(Adds crown reaction, analyst comments, more background)
By Martin Santa
BREZNO, Slovakia, Feb 13 (Reuters) - The Slovak government aims to cut the fiscal deficit below target this year, Prime Minister Robert Fico said on Wednesday, a move seen as designed to boost the country's chances of adopting the euro in 2009.
Leftist leader Fico said the cabinet wanted to reduce the public sector deficit to 2 percent of gross domestic product this year, below the 2.3 percent target the government set last year for 2008.
"It is quite possible we will be around two percent, or below two percent, in 2008," Fico told reporters after a government meeting in the central Slovak town of Brezno. "Our ambition is to go below two percent in 2008."
Fico added the 2007 fiscal deficit was expected to reach 2.4-2.5 percent of GDP, which would also be well below the target ceiling of 2.9 percent and below the euro entry threshold of 3 percent.
The European Commission has urged Slovakia to tighten fiscal policy to avoid an inflation jump following planned euro entry next year as state spending will remain its only tool to influence price growth after giving up interest rate policy and the appreciating currency exchange rate.
The crown firmed slightly after Fico's comments, trading at 33.030 to the euro as of 1315 GMT, compared with 33.120 earlier in the session.
EXTRA EFFORT
The Slovak government and the central bank expect to have met all nominal criteria for euro adoption when the country's application is assessed this spring.
The main challenge will be to convince EU authorities that its inflation will stay under control after the country switches its crown currency for euros.
Most analysts and senior EU officials expect Slovakia's euro adoption to be approved in May, sealing the euro zone expansion to 16 countries.
Fico said he did not expect price growth to get out of hand after the euro zone entry, a development feared by many Slovaks and expected by market watchers after a jump in inflation in Slovenia following its 2007 euro entry.
"We will handle eventual risks and inflation in 2009," he said.
Since winning a 2006 election, Fico has benefited from record high economic growth, which is forecast at around 9 percent for 2007 thanks to rising output in key car and electronics industries.

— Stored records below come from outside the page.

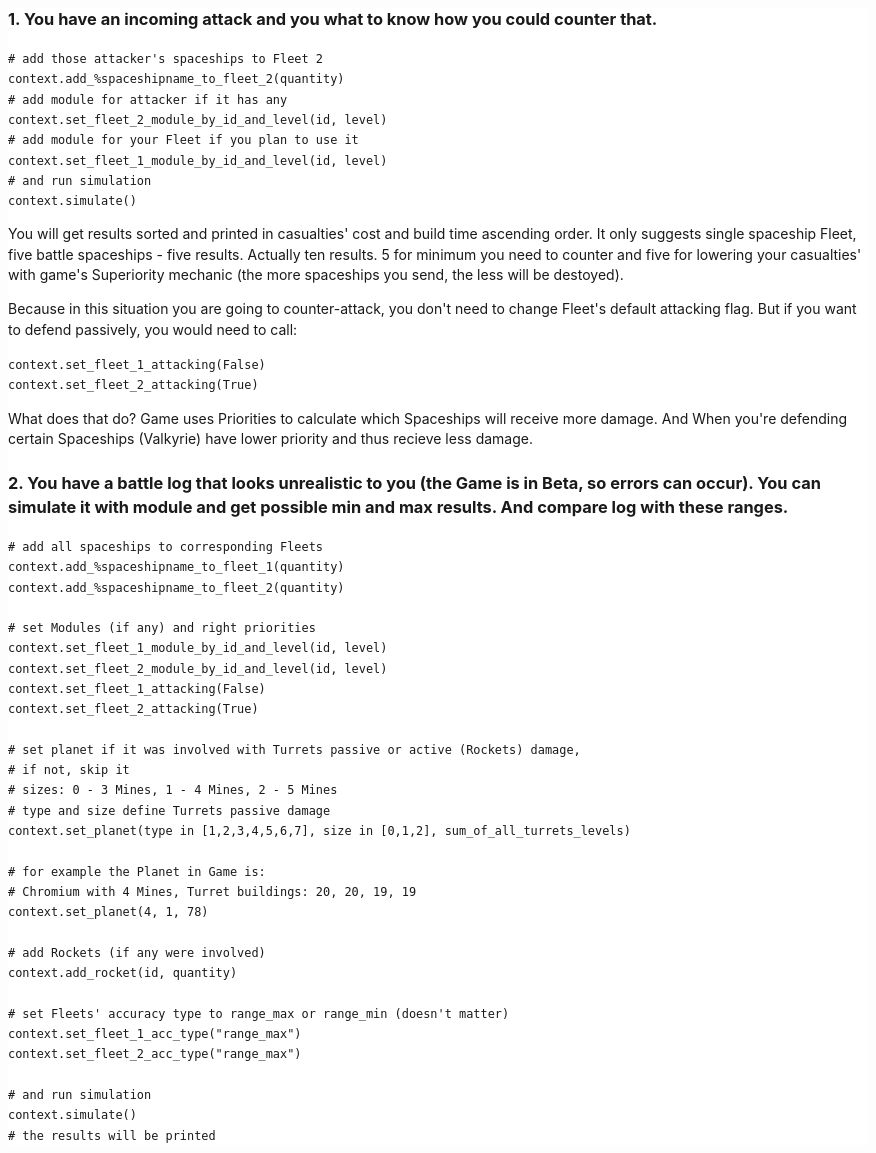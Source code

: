 ### 1. You have an incoming attack and you what to know how you could counter that.
```
# add those attacker's spaceships to Fleet 2
context.add_%spaceshipname_to_fleet_2(quantity)
# add module for attacker if it has any
context.set_fleet_2_module_by_id_and_level(id, level)
# add module for your Fleet if you plan to use it
context.set_fleet_1_module_by_id_and_level(id, level)
# and run simulation
context.simulate()
```
You will get results sorted and printed in casualties' cost and build time ascending order.
It only suggests single spaceship Fleet, five battle spaceships - five results.
Actually ten results. 5 for minimum you need to counter and five for lowering your casualties' with game's Superiority mechanic
(the more spaceships you send, the less will be destoyed).

Because in this situation you are going to counter-attack, you don't need to change Fleet's default attacking flag.
But if you want to defend passively, you would need to call:
```
context.set_fleet_1_attacking(False)
context.set_fleet_2_attacking(True)
```
What does that do? Game uses Priorities to calculate which Spaceships will receive more damage.
And When you're defending certain Spaceships (Valkyrie) have lower priority and thus recieve less damage.

### 2. You have a battle log that looks unrealistic to you (the Game is in Beta, so errors can occur). You can simulate it with module and get possible min and max results. And compare log with these ranges.
```
# add all spaceships to corresponding Fleets
context.add_%spaceshipname_to_fleet_1(quantity)
context.add_%spaceshipname_to_fleet_2(quantity)

# set Modules (if any) and right priorities
context.set_fleet_1_module_by_id_and_level(id, level)
context.set_fleet_2_module_by_id_and_level(id, level)
context.set_fleet_1_attacking(False)
context.set_fleet_2_attacking(True)

# set planet if it was involved with Turrets passive or active (Rockets) damage,
# if not, skip it
# sizes: 0 - 3 Mines, 1 - 4 Mines, 2 - 5 Mines
# type and size define Turrets passive damage
context.set_planet(type in [1,2,3,4,5,6,7], size in [0,1,2], sum_of_all_turrets_levels)

# for example the Planet in Game is:
# Chromium with 4 Mines, Turret buildings: 20, 20, 19, 19
context.set_planet(4, 1, 78)

# add Rockets (if any were involved)
context.add_rocket(id, quantity)

# set Fleets' accuracy type to range_max or range_min (doesn't matter)
context.set_fleet_1_acc_type("range_max")
context.set_fleet_2_acc_type("range_max")

# and run simulation
context.simulate()
# the results will be printed
```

Strong growth has boosted state revenues and has helped Fico pursue welfare policies, such as paying Christmas bonuses to the poorest pensioners, while still lowering the fiscal gap.
Analysts viewed the plan to cut the shortfall as a reaction to what they said was Brussels' demand to see more effort on the fiscal side before assessing Slovakia's euro bid.
"It is important to declare an effort to eliminate possible impact on inflation, and fiscal policy is key in this," said Juraj Kotian, a Vienna-based economist with Erste Bank. (Writing by Peter Laca, editing by David Christian-Edwards)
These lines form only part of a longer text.